Copy each record below exactly, please, and leave its pictures out.

DATA FOR THIS EXERCISE:
<<<<

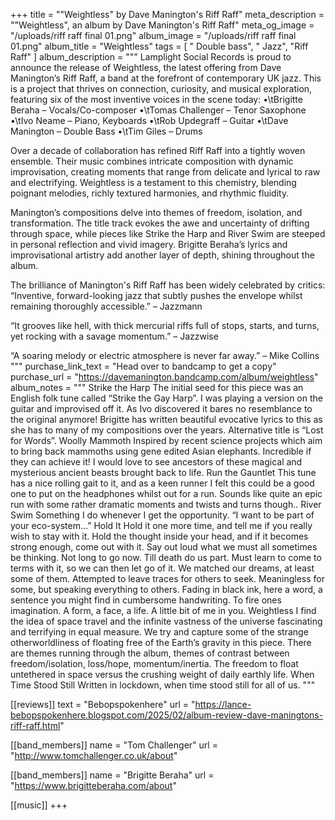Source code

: +++
title = "\"Weightless\" by Dave Manington's Riff Raff"
meta_description = "\"Weightless\", an album by Dave Manington's Riff Raff"
meta_og_image = "/uploads/riff raff final 01.png"
album_image = "/uploads/riff raff final 01.png"
album_title = "Weightless"
tags = [ " Double bass", " Jazz", "Riff Raff" ]
album_description = """
Lamplight Social Records is proud to announce the release of Weightless, the latest offering from Dave Manington’s Riff Raff, a band at the forefront of contemporary UK jazz. This is a project that thrives on connection, curiosity, and musical exploration, featuring six of the most inventive voices in the scene today:
•\tBrigitte Beraha – Vocals/Co-composer
•\tTomas Challenger – Tenor Saxophone
•\tIvo Neame – Piano, Keyboards
•\tRob Updegraff – Guitar
•\tDave Manington – Double Bass
•\tTim Giles – Drums

Over a decade of collaboration has refined Riff Raff into a tightly woven ensemble. Their music combines intricate composition with dynamic improvisation, creating moments that range from delicate and lyrical to raw and electrifying. Weightless is a testament to this chemistry, blending poignant melodies, richly textured harmonies, and rhythmic fluidity.


Manington’s compositions delve into themes of freedom, isolation, and transformation. The title track evokes the awe and uncertainty of drifting through space, while pieces like Strike the Harp and River Swim are steeped in personal reflection and vivid imagery. Brigitte Beraha’s lyrics and improvisational artistry add another layer of depth, shining throughout the album.


The brilliance of Manington's Riff Raff has been widely celebrated by critics: 
“Inventive, forward-looking jazz that subtly pushes the envelope whilst remaining thoroughly accessible.” – Jazzmann


“It grooves like hell, with thick mercurial riffs full of stops, starts, and turns, yet rocking with a savage momentum.” – Jazzwise


“A soaring melody or electric atmosphere is never far away.” – Mike Collins
"""
purchase_link_text = "Head over to bandcamp to get a copy"
purchase_url = "https://davemanington.bandcamp.com/album/weightless"
album_notes = """
Strike the Harp
The initial seed for this piece was an English folk tune called “Strike the Gay Harp”. I was playing a version on the guitar and improvised off it. As Ivo discovered it bares no resemblance to the original anymore! Brigitte has written beautiful evocative lyrics to this as she has to many of my compositions over the years. Alternative title is “Lost for Words”. 
Woolly Mammoth
Inspired by recent science projects which aim to bring back mammoths using gene edited Asian elephants. Incredible if they can achieve it! I would love to see ancestors of these magical and mysterious ancient beasts brought back to life. 
Run the Gauntlet
This tune has a nice rolling gait to it, and as a keen runner I felt this could be a good one to put on the headphones whilst out for a run. Sounds like quite an epic run with some rather dramatic moments and twists and turns though..
River Swim 
Something I do whenever I get the opportunity. “I want to be part of your eco-system…”
Hold It 
Hold it one more time, and tell me if you really wish to stay with it. 
Hold the thought inside your head, and if it becomes strong enough, come out with it. 
Say out loud what we must all sometimes be thinking. Not long to go now. 
Till death do us part. 
Must learn to come to terms with it, so we can then let go of it.
We matched our dreams, at least some of them. Attempted to leave traces for others to seek. Meaningless for some, but speaking everything to others. 
Fading in black ink, here a word, a sentence you might find in cumbersome handwriting. 
To fire ones imagination. 
A form, a face, a life. 
A little bit of me in you.
Weightless
I find the idea of space travel and the infinite vastness of the universe fascinating and terrifying in equal measure. We try and capture some of the strange otherworldliness of floating free of the Earth’s gravity in this piece. There are themes running through the album, themes of contrast between freedom/isolation, loss/hope, momentum/inertia. The freedom to float untethered in space versus the crushing weight of daily earthly life.
When Time Stood Still 
Written in lockdown, when time stood still for all of us.
"""

[[reviews]]
text = "Bebopspokenhere"
url = "https://lance-bebopspokenhere.blogspot.com/2025/02/album-review-dave-maningtons-riff-raff.html"

[[band_members]]
name = "Tom Challenger"
url = "http://www.tomchallenger.co.uk/about"

[[band_members]]
name = "Brigitte Beraha"
url = "https://www.brigitteberaha.com/about"

[[music]]
+++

>>>>

RESPONSE BOX:
Source code

: +++
title = "\"Weightless\" by Dave Manington's Riff Raff"
meta_description = "\"Weightless\", an album by Dave Manington's Riff Raff"
meta_og_image = "/uploads/riff raff final 01.png"
album_image = "/uploads/riff raff final 01.png"
album_title = "Weightless"
tags = [ " Double bass", " Jazz", "Riff Raff" ]
album_description = """
Lamplight Social Records is proud to announce the release of Weightless, the latest offering from Dave Manington’s Riff Raff, a band at the forefront of contemporary UK jazz. This is a project that thrives on connection, curiosity, and musical exploration, featuring six of the most inventive voices in the scene today:
•\tBrigitte Beraha – Vocals/Co-composer
•\tTomas Challenger – Tenor Saxophone
•\tIvo Neame – Piano, Keyboards
•\tRob Updegraff – Guitar
•\tDave Manington – Double Bass
•\tTim Giles – Drums

Over a decade of collaboration has refined Riff Raff into a tightly woven ensemble. Their music combines intricate composition with dynamic improvisation, creating moments that range from delicate and lyrical to raw and electrifying. Weightless is a testament to this chemistry, blending poignant melodies, richly textured harmonies, and rhythmic fluidity.


Manington’s compositions delve into themes of freedom, isolation, and transformation. The title track evokes the awe and uncertainty of drifting through space, while pieces like Strike the Harp and River Swim are steeped in personal reflection and vivid imagery. Brigitte Beraha’s lyrics and improvisational artistry add another layer of depth, shining throughout the album.


The brilliance of Manington's Riff Raff has been widely celebrated by critics: 
“Inventive, forward-looking jazz that subtly pushes the envelope whilst remaining thoroughly accessible.” – Jazzmann


“It grooves like hell, with thick mercurial riffs full of stops, starts, and turns, yet rocking with a savage momentum.” – Jazzwise


“A soaring melody or electric atmosphere is never far away.” – Mike Collins
"""
purchase_link_text = "Head over to bandcamp to get a copy"
purchase_url = "https://davemanington.bandcamp.com/album/weightless"
album_notes = """
Strike the Harp
The initial seed for this piece was an English folk tune called “Strike the Gay Harp”. I was playing a version on the guitar and improvised off it. As Ivo discovered it bares no resemblance to the original anymore! Brigitte has written beautiful evocative lyrics to this as she has to many of my compositions over the years. Alternative title is “Lost for Words”. 
Woolly Mammoth
Inspired by recent science projects which aim to bring back mammoths using gene edited Asian elephants. Incredible if they can achieve it! I would love to see ancestors of these magical and mysterious ancient beasts brought back to life. 
Run the Gauntlet
This tune has a nice rolling gait to it, and as a keen runner I felt this could be a good one to put on the headphones whilst out for a run. Sounds like quite an epic run with some rather dramatic moments and twists and turns though..
River Swim 
Something I do whenever I get the opportunity. “I want to be part of your eco-system…”
Hold It 
Hold it one more time, and tell me if you really wish to stay with it. 
Hold the thought inside your head, and if it becomes strong enough, come out with it. 
Say out loud what we must all sometimes be thinking. Not long to go now. 
Till death do us part. 
Must learn to come to terms with it, so we can then let go of it.
We matched our dreams, at least some of them. Attempted to leave traces for others to seek. Meaningless for some, but speaking everything to others. 
Fading in black ink, here a word, a sentence you might find in cumbersome handwriting. 
To fire ones imagination. 
A form, a face, a life. 
A little bit of me in you.
Weightless
I find the idea of space travel and the infinite vastness of the universe fascinating and terrifying in equal measure. We try and capture some of the strange otherworldliness of floating free of the Earth’s gravity in this piece. There are themes running through the album, themes of contrast between freedom/isolation, loss/hope, momentum/inertia. The freedom to float untethered in space versus the crushing weight of daily earthly life.
When Time Stood Still 
Written in lockdown, when time stood still for all of us.
"""

[[reviews]]
text = "Bebopspokenhere"
url = "https://lance-bebopspokenhere.blogspot.com/2025/02/album-review-dave-maningtons-riff-raff.html"

[[band_members]]
name = "Tom Challenger"
url = "http://www.tomchallenger.co.uk/about"

[[band_members]]
name = "Brigitte Beraha"
url = "https://www.brigitteberaha.com/about"

[[music]]
+++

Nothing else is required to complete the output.